If we refuse to engage the world and people around us, our lives will be anemic as a result. We subsist on love and being loved, on thinking and being taught, on being awed by creation and reminded of the Creator by it. (Psalms 8)
Sure, writing takes more time than typing. Then again, stroking a pen or pencil is a slower process and gives the writer more time to think about what he will compose. LPs aren’t the most faithful sounding medium for music. Then again, vinyl is a physical good one can own while an .mp3 file is a series of intangible 1s and 0s. Also, the warm tonality of an LP is unmatched and very pleasing to the ear.
Physical books may take up more space on shelves, but nothing compares to the linear pattern of a book for memory, comprehension and uninterrupted concentration.
Talking face to face is special, personable and edifying while texting cheapens conversation and relationships by making them hurried, shallow and mechanical.

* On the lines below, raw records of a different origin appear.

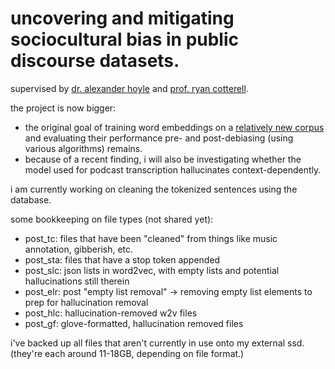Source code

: # uncovering and mitigating sociocultural bias in public discourse datasets. 

supervised by [dr. alexander hoyle](https://alexanderhoyle.com) and [prof. ryan cotterell](https://rycolab.io/authors/ryan/).

the project is now bigger:
- the original goal of training word embeddings on a [relatively new corpus](https://arxiv.org/pdf/2411.07892) and evaluating their performance pre- and post-debiasing (using various algorithms) remains.
- because of a recent finding, i will also be investigating whether the model used for podcast transcription hallucinates context-dependently.

i am currently working on cleaning the tokenized sentences using the database. 

some bookkeeping on file types (not shared yet): 
- post_tc: files that have been "cleaned" from things like music annotation, gibberish, etc.
- post_sta: files that have a stop token appended 
- post_slc: json lists in word2vec, with empty lists and potential hallucinations still therein
- post_elr: post "empty list removal" -> removing empty list elements to prep for hallucination removal
- post_hlc: hallucination-removed w2v files
- post_gf: glove-formatted, hallucination removed files

i've backed up all files that aren't currently in use onto my external ssd. (they're each around 11-18GB, depending on file format.)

Real socialization occurs in person via meaningful interactions, not via “likes” and false representations of one’s life via flattering photos on Facebook.
My advice to the reader is to, whenever humanly possible, take the analog route instead of the digital. While it isn’t necessary to abandon digital altogether, due to its obvious practicalities, it shouldn’t become the cornerstone of our existence. Let it not be that in adopting a “convenience”, we are actually negating what is crucial to our existence.